Record extracts
==*==
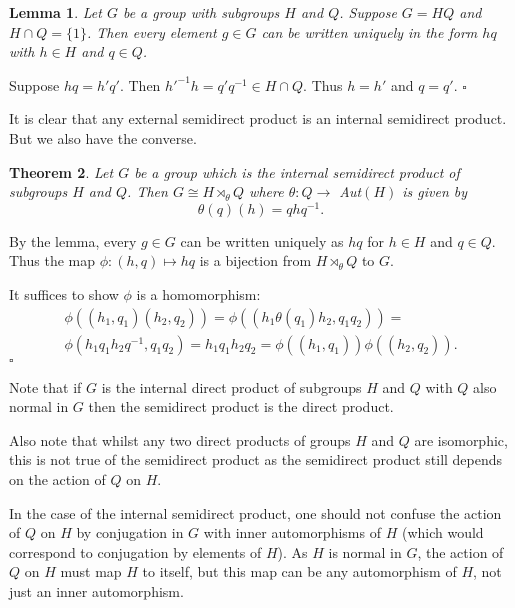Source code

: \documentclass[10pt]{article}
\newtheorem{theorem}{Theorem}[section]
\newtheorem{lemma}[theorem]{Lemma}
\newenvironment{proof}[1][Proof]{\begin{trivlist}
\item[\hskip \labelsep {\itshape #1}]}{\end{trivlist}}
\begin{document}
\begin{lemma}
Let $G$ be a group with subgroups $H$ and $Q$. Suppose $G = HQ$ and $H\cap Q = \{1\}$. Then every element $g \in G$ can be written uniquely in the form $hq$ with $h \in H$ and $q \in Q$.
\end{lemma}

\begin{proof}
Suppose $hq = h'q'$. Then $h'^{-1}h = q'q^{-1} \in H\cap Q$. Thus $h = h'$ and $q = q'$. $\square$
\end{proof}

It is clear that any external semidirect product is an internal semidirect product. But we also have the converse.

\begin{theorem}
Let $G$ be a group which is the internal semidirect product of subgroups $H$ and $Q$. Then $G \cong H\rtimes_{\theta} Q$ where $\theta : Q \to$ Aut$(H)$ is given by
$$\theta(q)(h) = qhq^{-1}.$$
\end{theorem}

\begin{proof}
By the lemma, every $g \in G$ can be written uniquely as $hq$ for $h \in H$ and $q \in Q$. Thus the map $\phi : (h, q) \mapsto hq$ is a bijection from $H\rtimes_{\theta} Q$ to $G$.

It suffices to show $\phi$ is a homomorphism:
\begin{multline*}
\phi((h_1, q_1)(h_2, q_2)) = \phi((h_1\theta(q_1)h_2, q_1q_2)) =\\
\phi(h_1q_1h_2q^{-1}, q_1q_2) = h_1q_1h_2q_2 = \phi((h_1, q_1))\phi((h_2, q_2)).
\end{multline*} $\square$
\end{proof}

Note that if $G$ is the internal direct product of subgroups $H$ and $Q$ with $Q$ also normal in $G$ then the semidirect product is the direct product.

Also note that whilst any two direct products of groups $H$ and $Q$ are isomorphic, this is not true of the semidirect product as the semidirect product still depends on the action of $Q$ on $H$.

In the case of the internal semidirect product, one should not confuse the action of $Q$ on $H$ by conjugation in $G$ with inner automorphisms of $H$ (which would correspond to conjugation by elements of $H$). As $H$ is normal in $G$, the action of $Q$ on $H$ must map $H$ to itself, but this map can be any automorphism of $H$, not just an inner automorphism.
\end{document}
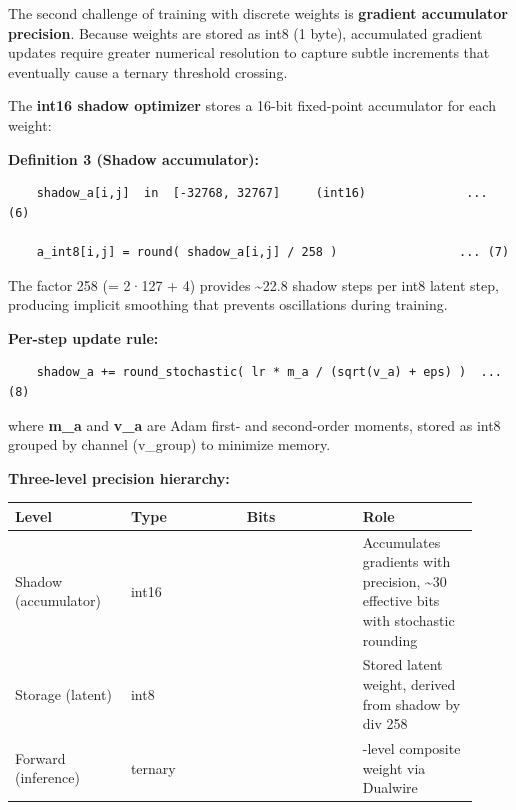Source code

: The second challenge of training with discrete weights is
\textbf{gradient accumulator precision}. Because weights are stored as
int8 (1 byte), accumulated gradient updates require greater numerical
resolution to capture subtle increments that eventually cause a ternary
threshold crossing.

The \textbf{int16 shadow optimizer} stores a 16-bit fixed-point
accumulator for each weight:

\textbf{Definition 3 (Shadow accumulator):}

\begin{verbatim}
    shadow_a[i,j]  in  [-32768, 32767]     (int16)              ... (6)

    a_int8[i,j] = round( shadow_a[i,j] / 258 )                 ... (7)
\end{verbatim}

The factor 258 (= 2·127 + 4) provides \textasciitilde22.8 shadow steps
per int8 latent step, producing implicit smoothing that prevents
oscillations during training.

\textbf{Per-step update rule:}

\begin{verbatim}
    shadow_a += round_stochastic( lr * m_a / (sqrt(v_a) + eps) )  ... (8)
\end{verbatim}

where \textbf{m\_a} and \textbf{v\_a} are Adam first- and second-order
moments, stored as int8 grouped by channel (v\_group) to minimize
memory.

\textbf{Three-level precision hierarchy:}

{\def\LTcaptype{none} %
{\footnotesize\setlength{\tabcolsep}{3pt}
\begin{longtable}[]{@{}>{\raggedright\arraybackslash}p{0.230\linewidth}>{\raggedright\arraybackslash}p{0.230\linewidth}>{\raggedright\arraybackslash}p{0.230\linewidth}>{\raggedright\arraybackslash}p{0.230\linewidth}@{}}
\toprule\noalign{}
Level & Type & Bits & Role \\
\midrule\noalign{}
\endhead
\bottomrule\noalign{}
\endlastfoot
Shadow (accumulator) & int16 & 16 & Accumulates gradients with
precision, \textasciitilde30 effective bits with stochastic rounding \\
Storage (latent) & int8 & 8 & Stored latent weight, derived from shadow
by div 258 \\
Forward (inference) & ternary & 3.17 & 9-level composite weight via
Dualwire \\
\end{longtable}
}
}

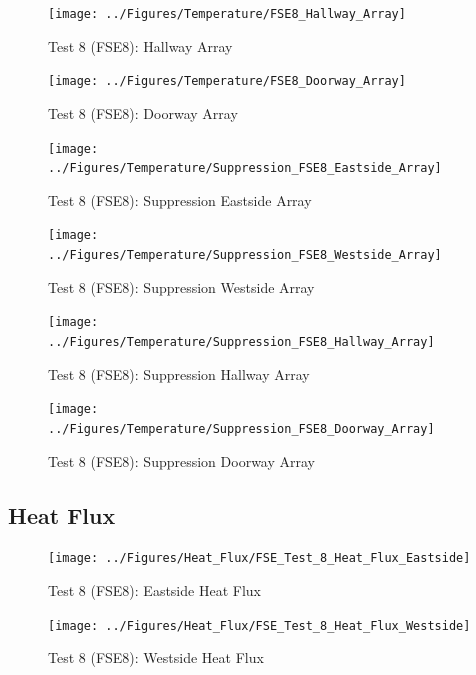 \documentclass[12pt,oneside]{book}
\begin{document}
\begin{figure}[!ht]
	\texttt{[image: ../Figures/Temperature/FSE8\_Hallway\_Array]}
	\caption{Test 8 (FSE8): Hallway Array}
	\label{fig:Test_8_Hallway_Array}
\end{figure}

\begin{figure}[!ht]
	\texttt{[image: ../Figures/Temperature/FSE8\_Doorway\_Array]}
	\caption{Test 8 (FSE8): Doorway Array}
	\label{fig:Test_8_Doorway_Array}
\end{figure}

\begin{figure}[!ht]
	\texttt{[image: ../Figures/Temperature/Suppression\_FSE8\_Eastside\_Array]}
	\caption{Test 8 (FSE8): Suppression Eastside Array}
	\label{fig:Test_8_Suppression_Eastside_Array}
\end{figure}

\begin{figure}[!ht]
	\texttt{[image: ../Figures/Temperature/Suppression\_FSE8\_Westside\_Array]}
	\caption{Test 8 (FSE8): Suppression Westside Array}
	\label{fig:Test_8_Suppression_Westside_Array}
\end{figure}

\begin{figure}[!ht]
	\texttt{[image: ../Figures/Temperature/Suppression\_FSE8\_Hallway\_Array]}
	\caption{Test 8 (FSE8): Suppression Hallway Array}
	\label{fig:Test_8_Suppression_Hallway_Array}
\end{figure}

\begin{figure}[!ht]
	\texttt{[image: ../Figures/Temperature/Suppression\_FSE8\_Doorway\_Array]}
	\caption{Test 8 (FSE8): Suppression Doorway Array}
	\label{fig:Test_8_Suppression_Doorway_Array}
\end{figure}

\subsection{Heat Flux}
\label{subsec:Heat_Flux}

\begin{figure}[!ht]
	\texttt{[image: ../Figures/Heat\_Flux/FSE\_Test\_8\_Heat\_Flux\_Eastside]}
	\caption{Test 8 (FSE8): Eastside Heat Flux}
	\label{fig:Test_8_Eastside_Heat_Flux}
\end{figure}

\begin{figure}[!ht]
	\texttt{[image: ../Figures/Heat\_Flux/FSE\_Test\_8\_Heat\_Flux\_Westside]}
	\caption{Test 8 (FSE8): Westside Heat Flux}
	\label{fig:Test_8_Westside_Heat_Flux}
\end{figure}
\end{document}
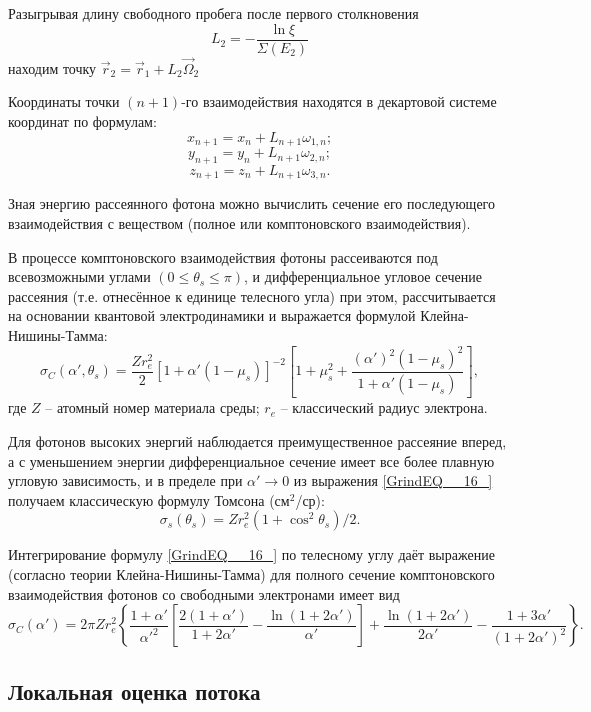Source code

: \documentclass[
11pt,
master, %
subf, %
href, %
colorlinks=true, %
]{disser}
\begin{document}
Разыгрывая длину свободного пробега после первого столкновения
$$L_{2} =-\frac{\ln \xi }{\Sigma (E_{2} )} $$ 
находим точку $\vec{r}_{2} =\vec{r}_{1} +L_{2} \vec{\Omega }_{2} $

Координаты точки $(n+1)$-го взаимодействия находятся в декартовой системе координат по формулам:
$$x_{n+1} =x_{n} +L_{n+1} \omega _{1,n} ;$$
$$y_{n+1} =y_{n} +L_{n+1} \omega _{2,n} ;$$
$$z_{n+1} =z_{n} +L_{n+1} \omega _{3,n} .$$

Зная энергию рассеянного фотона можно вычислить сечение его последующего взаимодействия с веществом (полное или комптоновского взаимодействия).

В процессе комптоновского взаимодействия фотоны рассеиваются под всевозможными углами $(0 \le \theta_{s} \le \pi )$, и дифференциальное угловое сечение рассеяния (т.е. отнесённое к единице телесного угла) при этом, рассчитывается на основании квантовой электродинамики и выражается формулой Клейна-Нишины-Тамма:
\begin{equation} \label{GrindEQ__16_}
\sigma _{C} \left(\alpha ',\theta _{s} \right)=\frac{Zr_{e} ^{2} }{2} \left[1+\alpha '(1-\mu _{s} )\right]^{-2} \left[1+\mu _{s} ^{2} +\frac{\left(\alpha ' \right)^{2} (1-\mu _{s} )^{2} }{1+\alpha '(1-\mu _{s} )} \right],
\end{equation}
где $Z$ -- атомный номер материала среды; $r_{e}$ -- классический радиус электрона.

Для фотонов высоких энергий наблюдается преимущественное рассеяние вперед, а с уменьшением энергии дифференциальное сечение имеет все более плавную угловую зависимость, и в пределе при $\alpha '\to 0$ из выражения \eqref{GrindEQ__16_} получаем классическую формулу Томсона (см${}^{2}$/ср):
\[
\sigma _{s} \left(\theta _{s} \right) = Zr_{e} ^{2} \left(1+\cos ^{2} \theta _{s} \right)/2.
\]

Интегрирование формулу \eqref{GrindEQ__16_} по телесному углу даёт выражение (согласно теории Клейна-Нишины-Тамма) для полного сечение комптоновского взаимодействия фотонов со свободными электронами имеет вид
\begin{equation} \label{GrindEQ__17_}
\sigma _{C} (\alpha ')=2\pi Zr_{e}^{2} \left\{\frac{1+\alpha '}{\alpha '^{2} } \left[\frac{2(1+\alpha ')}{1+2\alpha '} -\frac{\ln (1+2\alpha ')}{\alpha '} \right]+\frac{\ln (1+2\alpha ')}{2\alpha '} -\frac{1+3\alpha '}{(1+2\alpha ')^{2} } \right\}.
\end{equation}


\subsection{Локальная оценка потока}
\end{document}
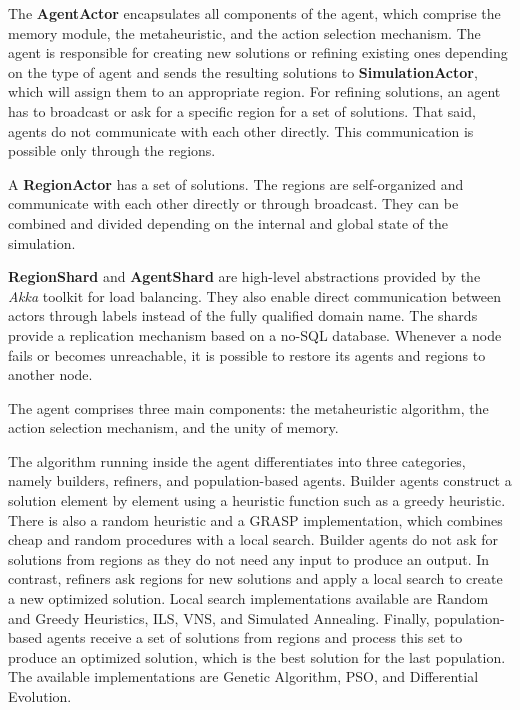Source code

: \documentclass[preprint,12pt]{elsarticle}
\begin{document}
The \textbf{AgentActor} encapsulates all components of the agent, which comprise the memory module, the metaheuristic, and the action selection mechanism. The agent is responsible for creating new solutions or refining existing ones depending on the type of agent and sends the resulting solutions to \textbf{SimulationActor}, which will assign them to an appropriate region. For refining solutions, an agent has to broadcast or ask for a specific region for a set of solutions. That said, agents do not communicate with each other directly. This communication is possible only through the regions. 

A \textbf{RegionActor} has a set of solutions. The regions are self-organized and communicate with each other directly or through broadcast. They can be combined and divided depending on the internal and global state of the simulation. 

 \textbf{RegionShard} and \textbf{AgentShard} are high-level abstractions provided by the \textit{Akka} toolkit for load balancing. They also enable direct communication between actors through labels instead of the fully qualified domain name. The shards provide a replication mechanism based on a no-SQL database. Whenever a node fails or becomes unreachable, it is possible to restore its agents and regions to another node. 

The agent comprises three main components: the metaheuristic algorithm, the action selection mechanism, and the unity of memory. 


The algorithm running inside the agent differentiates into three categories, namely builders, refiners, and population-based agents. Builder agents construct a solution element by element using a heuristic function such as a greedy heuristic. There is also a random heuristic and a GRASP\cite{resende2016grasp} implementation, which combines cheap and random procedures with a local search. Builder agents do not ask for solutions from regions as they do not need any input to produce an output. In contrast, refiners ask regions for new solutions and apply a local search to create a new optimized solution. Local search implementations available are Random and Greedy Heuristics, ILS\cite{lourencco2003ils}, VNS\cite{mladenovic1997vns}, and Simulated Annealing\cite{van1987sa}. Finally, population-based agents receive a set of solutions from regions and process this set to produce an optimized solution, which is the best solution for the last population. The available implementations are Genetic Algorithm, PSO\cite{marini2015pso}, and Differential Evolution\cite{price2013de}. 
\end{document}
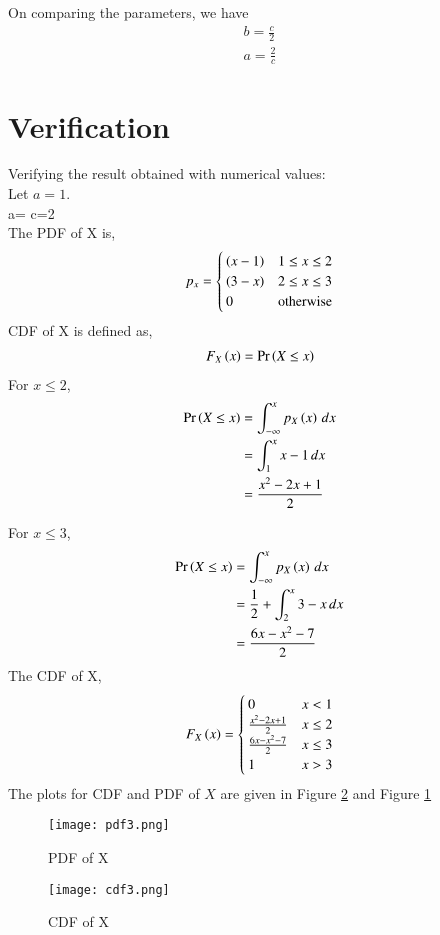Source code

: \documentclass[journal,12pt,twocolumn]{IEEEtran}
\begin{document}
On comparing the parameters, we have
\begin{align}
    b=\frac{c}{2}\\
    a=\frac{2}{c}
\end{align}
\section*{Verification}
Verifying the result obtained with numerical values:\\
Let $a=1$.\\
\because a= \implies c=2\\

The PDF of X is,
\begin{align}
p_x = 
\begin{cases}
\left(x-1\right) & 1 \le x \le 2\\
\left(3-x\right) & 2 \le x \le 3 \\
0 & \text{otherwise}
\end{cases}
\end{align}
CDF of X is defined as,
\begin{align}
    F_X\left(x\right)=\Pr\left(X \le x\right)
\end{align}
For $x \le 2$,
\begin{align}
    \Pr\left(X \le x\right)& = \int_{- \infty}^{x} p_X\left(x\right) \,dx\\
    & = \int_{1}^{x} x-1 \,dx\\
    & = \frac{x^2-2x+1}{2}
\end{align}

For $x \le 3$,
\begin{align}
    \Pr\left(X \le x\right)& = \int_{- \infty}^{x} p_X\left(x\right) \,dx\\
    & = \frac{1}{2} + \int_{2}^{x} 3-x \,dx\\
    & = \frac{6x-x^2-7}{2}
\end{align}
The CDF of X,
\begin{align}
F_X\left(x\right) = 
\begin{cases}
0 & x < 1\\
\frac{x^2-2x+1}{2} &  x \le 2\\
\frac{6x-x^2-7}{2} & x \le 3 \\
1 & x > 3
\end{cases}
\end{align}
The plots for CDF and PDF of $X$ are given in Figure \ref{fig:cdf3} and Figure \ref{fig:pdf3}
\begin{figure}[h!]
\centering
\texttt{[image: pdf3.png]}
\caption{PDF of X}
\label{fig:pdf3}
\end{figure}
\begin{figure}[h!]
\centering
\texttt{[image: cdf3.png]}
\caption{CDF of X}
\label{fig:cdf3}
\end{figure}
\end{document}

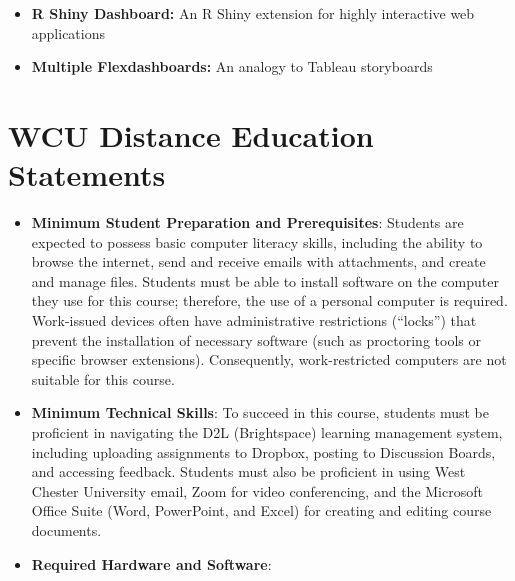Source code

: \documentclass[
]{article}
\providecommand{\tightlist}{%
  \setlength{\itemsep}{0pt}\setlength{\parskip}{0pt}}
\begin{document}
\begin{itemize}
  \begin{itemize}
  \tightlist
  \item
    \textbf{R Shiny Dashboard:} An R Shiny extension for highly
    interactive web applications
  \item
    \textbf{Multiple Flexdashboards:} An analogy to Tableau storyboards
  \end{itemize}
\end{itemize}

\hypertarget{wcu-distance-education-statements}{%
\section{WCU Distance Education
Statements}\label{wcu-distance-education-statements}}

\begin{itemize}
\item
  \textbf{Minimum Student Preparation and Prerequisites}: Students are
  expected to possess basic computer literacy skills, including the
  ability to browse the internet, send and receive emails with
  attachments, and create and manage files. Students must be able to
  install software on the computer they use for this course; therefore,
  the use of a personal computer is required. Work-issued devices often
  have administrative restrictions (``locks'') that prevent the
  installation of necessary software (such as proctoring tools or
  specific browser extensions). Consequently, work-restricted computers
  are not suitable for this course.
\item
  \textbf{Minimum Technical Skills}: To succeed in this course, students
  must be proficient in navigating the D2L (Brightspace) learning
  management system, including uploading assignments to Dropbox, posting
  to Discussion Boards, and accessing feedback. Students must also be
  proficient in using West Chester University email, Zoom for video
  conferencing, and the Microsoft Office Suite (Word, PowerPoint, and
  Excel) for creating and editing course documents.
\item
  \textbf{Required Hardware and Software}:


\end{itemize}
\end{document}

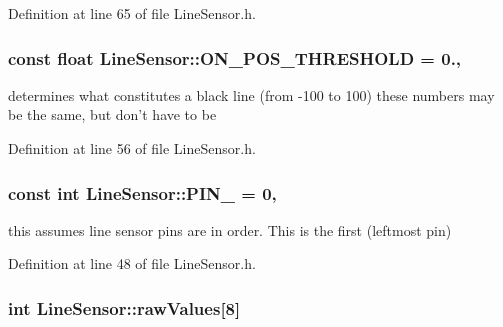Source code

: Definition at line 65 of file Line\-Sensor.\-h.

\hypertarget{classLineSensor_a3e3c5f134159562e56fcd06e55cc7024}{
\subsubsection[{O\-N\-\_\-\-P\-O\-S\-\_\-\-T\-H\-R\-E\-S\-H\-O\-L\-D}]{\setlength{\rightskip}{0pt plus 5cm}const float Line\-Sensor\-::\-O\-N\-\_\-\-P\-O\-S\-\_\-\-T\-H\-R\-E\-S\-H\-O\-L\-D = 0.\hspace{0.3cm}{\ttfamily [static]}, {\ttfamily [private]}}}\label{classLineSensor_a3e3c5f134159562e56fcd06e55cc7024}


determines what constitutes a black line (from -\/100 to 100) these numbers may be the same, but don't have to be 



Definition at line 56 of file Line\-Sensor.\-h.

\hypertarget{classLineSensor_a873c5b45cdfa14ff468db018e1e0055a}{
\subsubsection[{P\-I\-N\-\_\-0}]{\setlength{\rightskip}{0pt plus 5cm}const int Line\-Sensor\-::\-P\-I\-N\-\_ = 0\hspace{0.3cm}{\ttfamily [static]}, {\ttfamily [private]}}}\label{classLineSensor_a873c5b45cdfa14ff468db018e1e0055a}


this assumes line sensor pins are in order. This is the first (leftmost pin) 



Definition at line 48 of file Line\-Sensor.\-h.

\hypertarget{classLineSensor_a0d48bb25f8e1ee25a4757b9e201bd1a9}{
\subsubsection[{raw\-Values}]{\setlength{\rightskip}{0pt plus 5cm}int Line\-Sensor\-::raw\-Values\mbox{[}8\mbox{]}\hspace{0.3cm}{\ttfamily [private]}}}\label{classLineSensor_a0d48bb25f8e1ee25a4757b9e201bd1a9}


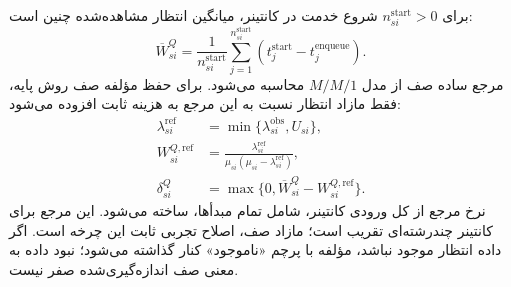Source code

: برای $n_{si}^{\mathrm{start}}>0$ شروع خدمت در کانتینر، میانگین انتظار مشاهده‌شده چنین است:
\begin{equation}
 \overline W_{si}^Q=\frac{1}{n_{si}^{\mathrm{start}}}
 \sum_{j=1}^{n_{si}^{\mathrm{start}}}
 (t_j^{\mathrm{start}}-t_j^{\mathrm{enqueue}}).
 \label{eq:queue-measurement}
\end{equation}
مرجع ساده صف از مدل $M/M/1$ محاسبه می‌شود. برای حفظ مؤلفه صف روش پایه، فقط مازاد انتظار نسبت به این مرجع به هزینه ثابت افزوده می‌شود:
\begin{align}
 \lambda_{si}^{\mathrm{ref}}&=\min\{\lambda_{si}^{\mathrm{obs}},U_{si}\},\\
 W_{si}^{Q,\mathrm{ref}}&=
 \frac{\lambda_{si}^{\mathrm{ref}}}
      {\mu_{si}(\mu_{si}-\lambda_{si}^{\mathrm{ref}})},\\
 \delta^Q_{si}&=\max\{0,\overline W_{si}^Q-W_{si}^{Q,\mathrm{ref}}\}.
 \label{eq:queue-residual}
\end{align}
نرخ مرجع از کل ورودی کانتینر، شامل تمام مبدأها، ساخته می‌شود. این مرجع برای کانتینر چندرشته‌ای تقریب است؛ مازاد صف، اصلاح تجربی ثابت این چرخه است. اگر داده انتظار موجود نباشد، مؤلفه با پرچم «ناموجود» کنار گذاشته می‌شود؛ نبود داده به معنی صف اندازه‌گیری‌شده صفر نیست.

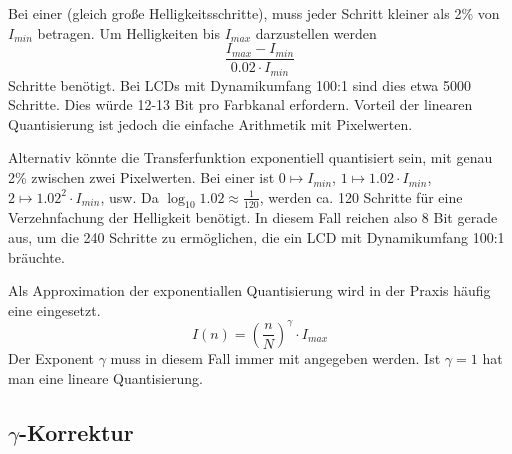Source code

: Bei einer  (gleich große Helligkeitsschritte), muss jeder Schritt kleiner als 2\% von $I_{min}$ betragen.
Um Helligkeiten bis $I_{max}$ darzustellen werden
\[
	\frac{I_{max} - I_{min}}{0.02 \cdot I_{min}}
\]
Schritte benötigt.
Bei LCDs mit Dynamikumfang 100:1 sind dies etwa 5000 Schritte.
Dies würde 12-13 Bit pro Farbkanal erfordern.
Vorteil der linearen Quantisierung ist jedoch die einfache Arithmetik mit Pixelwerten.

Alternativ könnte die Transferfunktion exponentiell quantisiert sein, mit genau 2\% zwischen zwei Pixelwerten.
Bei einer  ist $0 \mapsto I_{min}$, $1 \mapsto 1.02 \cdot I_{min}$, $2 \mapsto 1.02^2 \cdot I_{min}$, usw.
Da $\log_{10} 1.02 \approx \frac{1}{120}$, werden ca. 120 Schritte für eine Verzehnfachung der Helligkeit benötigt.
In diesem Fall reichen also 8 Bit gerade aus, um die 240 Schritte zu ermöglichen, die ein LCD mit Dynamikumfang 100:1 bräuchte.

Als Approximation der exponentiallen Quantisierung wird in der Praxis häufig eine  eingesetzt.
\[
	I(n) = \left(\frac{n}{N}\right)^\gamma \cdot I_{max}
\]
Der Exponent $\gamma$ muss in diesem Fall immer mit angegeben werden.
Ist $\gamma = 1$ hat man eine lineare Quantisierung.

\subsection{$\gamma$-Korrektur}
==*==
Your instructions
Please find every line in the records above that holds the word "true" and copy it.

Finished exercise
Also note that whilst any two direct products of groups $H$ and $Q$ are isomorphic, this is not true of the semidirect product as the semidirect product still depends on the action of $Q$ on $H$.
colorlinks=true, %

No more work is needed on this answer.